Armed conflicts in Sahara and Sahel endangering wildlife in the region
An international study involving researchers from the University of Granada has established that the escalation of armed conflicts in the Sahara-Sahel region is leading to a dramatic population decline of species such as the African elephant and dorcas gazelle. The research paper calls for greater emphasis on environmental factors in the peace process initiatives that aim to bring an end to the conflicts.
According to the study, led by the Research Centre in Biodiversity and Genetic Resources (CIBIO-InBIO) at the University of Porto, the increase in the number of armed conflicts and other factors in the Sahara-Sahel region in Africa is accelerating the population decline of endangered local animal species. Specifically, the rise in the number of firearms available, the over-exploitation of resources, and human intervention in previously remote areas have resulted in the extinction or near-extinction of 12 of the 14 species of large vertebrates in the region.
Published in the prestigious scientific journal Conservation Letters, the study involved the collaboration of 20 international academic institutions, including the UGR, represented by Juan M. Pleguezuelos Gómez, a professor at the Department of Zoology.
The Sahara-Sahel region is vast and stretches over several countries, among them Algeria, Burkina Faso, Chad, Egypt, Eritrea, Libya, Mali, Morocco, Mauritania, Nigeria, Senegal, Sudan and Tunisia. In order to obtain useful data, the scientists mapped the spatial and temporal occurrence of conflicts and other threats to local wildlife in the region, such as the exploitation of natural resources. Next, they contrasted these threat factors with the distribution and decline of large endangered animal species, including gazelles, addax, antelopes and African elephants.

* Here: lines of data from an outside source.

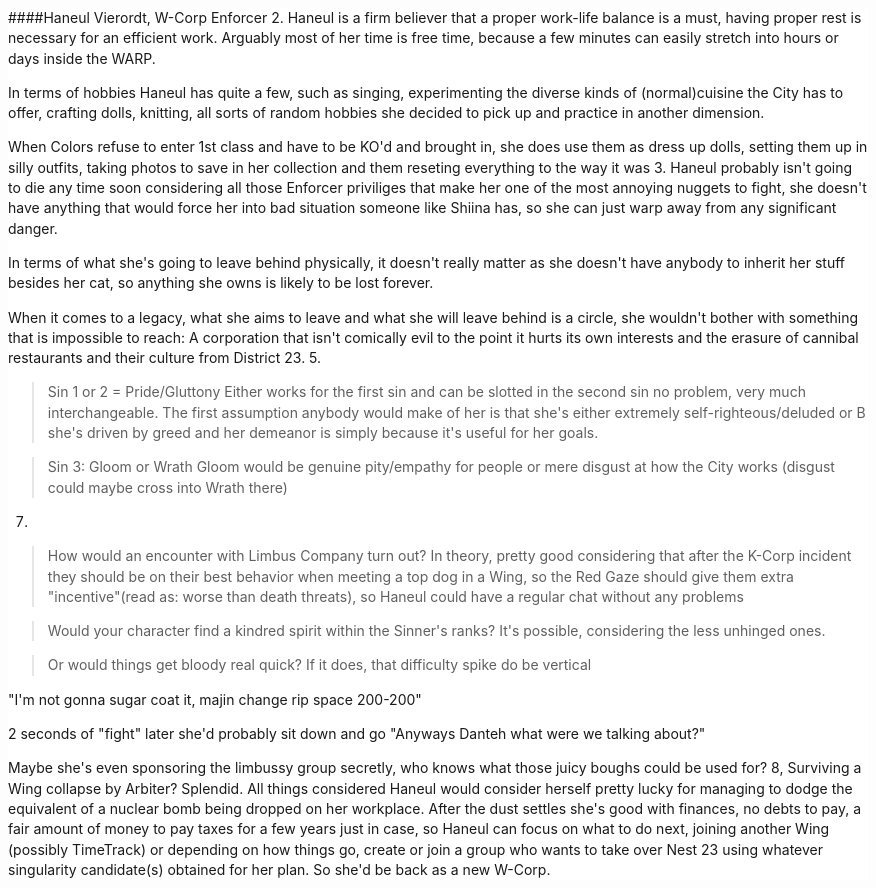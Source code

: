 ####Haneul Vierordt, W-Corp Enforcer
2.
Haneul is a firm believer that a proper work-life balance is a must, having proper rest is necessary for an efficient work. Arguably most of her time is free time, because a few minutes can easily stretch into hours or days inside the WARP.

In terms of hobbies Haneul has quite a few, such as singing, experimenting the diverse kinds of (normal)cuisine the City has to offer, crafting dolls, knitting, all sorts of random hobbies she decided to pick up and practice in another dimension.

When Colors refuse to enter 1st class and have to be KO'd and brought in, she does use them as dress up dolls, setting them up in silly outfits, taking photos to save in her collection and them reseting everything to the way it was
3.
Haneul probably isn't going to die any time soon considering all those Enforcer priviliges that make her one of the most annoying nuggets to fight, she doesn't have anything that would force her into bad situation someone like Shiina has, so she can just warp away from any significant danger.

In terms of what she's going to leave behind physically, it doesn't really matter as she doesn't have anybody to inherit her stuff besides her cat, so anything she owns is likely to be lost forever.

When it comes to a legacy, what she aims to leave and what she will leave behind is a circle, she wouldn't bother with something that is impossible to reach: A corporation that isn't comically evil to the point it hurts its own interests and the erasure of cannibal restaurants and their culture from District 23.
5.
>Sin 1 or 2 = Pride/Gluttony
Either works for the first sin and can be slotted in the second sin no problem, very much interchangeable. The first assumption anybody would make of her is that she's either extremely self-righteous/deluded or B she's driven by greed and her demeanor is simply because it's useful for her goals.

>Sin 3: Gloom or Wrath
Gloom would be genuine pity/empathy for people or mere disgust at how the City works (disgust could maybe cross into Wrath there)
7.
>How would an encounter with Limbus Company turn out?
In theory, pretty good considering that after the K-Corp incident they should be on their best behavior when meeting a top dog in a Wing, so the Red Gaze should give them extra "incentive"(read as: worse than death threats), so Haneul could have a regular chat without any problems

>Would your character find a kindred spirit within the Sinner's ranks?
It's possible, considering the less unhinged ones.

> Or would things get bloody real quick?
If it does, that difficulty spike do be vertical

"I'm not gonna sugar coat it, majin change rip space 200-200"

2 seconds of "fight" later she'd probably sit down and go "Anyways Danteh what were we talking about?"

Maybe she's even sponsoring the limbussy group secretly, who knows what those juicy boughs could be used for?
8,
Surviving a Wing collapse by Arbiter? Splendid. All things considered Haneul would consider herself pretty lucky for managing to dodge the equivalent of a nuclear bomb being dropped on her workplace. After the dust settles she's good with finances, no debts to pay, a fair amount of money to pay taxes for a few years just in case, so Haneul can focus on what to do next, joining another Wing (possibly TimeTrack) or depending on how things go, create or join a group who wants to take over Nest 23 using whatever singularity candidate(s) obtained for her plan. So she'd be back as a new W-Corp.
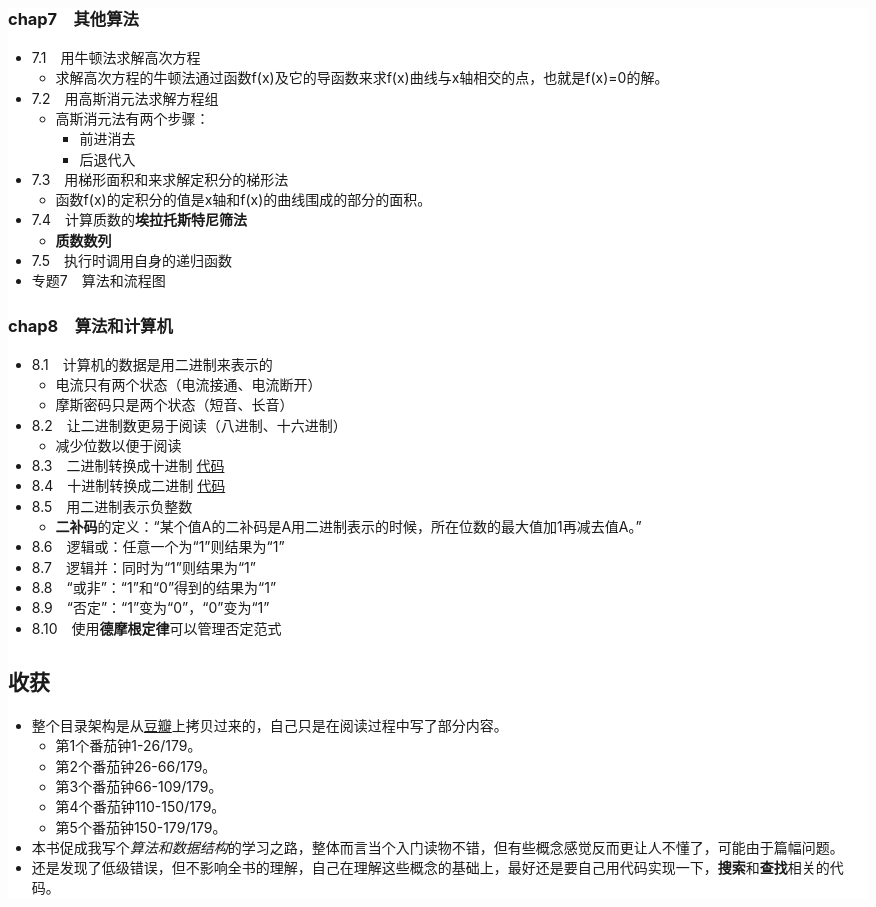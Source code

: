 ###  chap7　其他算法 
+ 7.1　用牛顿法求解高次方程
	+ 求解高次方程的牛顿法通过函数f(x)及它的导函数来求f(x)曲线与x轴相交的点，也就是f(x)=0的解。
+ 7.2　用高斯消元法求解方程组 
	+ 高斯消元法有两个步骤：
		+ 前进消去
		+ 后退代入
+ 7.3　用梯形面积和来求解定积分的梯形法
	+ 函数f(x)的定积分的值是x轴和f(x)的曲线围成的部分的面积。
+ 7.4　计算质数的**埃拉托斯特尼筛法** 
	+ **质数数列**
+ 7.5　执行时调用自身的递归函数
+ 专题7　算法和流程图 

###  chap8　算法和计算机 
+ 8.1　计算机的数据是用二进制来表示的 
	+ 电流只有两个状态（电流接通、电流断开）
	+ 摩斯密码只是两个状态（短音、长音）
+ 8.2　让二进制数更易于阅读（八进制、十六进制）
	+ 减少位数以便于阅读
+ 8.3　二进制转换成十进制 [代码]()
+ 8.4　十进制转换成二进制 [代码]()
+ 8.5　用二进制表示负整数 
	+ **二补码**的定义：“某个值A的二补码是A用二进制表示的时候，所在位数的最大值加1再减去值A。”
+ 8.6　逻辑或：任意一个为“1”则结果为“1” 
+ 8.7　逻辑并：同时为“1”则结果为“1” 
+ 8.8　“或非”：“1”和“0”得到的结果为“1” 
+ 8.9　“否定”：“1”变为“0”，“0”变为“1”
+ 8.10　使用**德摩根定律**可以管理否定范式 

##  收获
+ 整个目录架构是从[豆瓣](https://book.douban.com/subject/26821588/)上拷贝过来的，自己只是在阅读过程中写了部分内容。
	+ 第1个番茄钟1-26/179。
	+ 第2个番茄钟26-66/179。
	+ 第3个番茄钟66-109/179。
	+ 第4个番茄钟110-150/179。
	+ 第5个番茄钟150-179/179。
+ 本书促成我写个*算法和数据结构*的学习之路，整体而言当个入门读物不错，但有些概念感觉反而更让人不懂了，可能由于篇幅问题。
+ 还是发现了低级错误，但不影响全书的理解，自己在理解这些概念的基础上，最好还是要自己用代码实现一下，**搜索**和**查找**相关的代码。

The researchers warn that armed conflicts in the region, which have been escalating since 2011 and now represent 5 percent of all conflicts in the world are wiping out animal species such as the African elephant and dorcas gazelle at an alarming rate. "Likewise, oil drilling in the region has given rise to the progressive extinction of the addax, a type of antelope, underscoring a catastrophic decline in fauna in this part of Africa," the team explains.
The data also supports the theory that illegal animal hunting is more common in regions already affected by human trafficking, terrorism and organised crime. "There's a vicious circle connecting arms trafficking, conflicts, migration and the extinction of animal species," they explain, also condemning the negative impact of EU and US military interventions in Libya.
The study concludes that local fauna can be protected by raising awareness about the situation, encouraging sustainable resource exploitation and by imposing sanctions on those who do not abide by the regulations designed to protect the wildlife. It warns, however, that these proposed measures must be implemented as a matter of urgency to prevent a major environmental disaster.
José Carlos Brito, the principal investigator of the project, says, "Areas where fauna is seriously endangered due to the rise in conflicts need to be identified, and effective policies need to be implemented in order to reduce the impact of these conflicts on biodiversity."
In terms of immediate interventions which would help to achieve the necessary changes, the researchers call for "the introduction of environmental factors into peace strategies, the disarmament of civilians and extremist groups, and restrictions on the purchase of firearms and ammunition." The most important message this study sends, however, is that the issue can only be tackled by achieving a greater balance between environmental preservation and socio-economic development.